▶ The task: Your reply should restate the lines from the top of the entries through the line containing "(a) the Australian" word for word, with no pictures.

▶ Rendered images with source text:
○ ○ ○ ○ ○

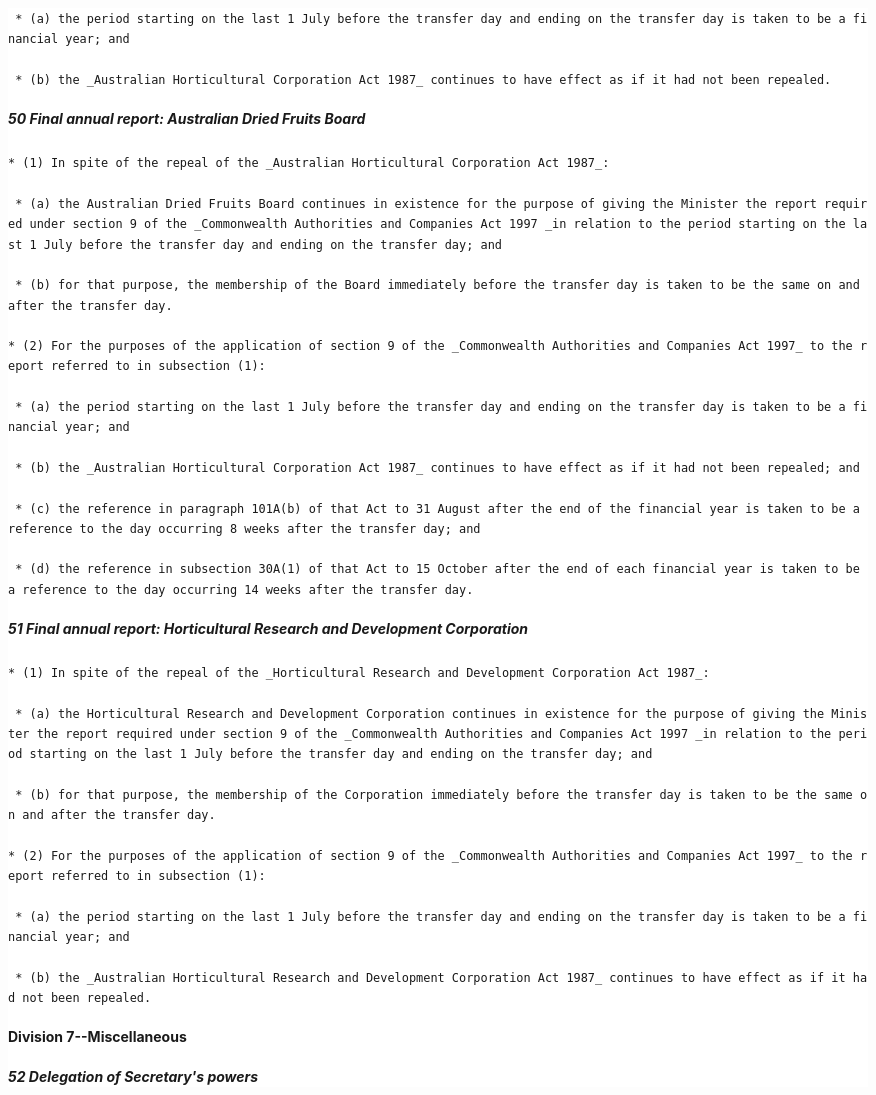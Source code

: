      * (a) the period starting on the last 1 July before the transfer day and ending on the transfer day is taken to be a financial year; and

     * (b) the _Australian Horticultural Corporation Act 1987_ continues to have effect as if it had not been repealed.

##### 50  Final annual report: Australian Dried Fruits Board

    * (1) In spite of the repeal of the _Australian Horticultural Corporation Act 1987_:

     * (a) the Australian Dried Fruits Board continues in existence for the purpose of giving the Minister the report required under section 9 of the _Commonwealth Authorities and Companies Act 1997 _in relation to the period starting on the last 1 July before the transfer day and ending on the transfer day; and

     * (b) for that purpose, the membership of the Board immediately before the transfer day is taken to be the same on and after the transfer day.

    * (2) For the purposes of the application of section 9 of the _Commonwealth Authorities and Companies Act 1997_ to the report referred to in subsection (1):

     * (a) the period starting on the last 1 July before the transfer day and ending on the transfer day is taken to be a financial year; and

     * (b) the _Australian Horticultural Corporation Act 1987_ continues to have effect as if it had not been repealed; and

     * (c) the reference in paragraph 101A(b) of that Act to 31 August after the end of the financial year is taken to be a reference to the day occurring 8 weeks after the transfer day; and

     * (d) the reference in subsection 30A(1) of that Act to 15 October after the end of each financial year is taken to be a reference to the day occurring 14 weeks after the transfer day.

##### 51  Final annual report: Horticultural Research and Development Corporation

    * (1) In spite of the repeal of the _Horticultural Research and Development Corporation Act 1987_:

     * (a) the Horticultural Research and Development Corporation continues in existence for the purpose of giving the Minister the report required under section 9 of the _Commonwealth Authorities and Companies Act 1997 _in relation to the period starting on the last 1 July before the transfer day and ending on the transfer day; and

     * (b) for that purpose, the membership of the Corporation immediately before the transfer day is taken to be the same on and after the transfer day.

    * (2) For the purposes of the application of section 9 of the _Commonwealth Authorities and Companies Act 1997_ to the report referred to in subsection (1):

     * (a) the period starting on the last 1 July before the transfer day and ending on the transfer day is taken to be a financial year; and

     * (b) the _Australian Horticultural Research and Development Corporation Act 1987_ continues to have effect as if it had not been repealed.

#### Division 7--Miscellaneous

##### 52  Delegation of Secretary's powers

○ ○ ○ ○ ○

▶ Problem solution:
Source code

:      * (a) the period starting on the last 1 July before the transfer day and ending on the transfer day is taken to be a financial year; and

     * (b) the _Australian Horticultural Corporation Act 1987_ continues to have effect as if it had not been repealed.

##### 50  Final annual report: Australian Dried Fruits Board

    * (1) In spite of the repeal of the _Australian Horticultural Corporation Act 1987_:

     * (a) the Australian Dried Fruits Board continues in existence for the purpose of giving the Minister the report required under section 9 of the _Commonwealth Authorities and Companies Act 1997 _in relation to the period starting on the last 1 July before the transfer day and ending on the transfer day; and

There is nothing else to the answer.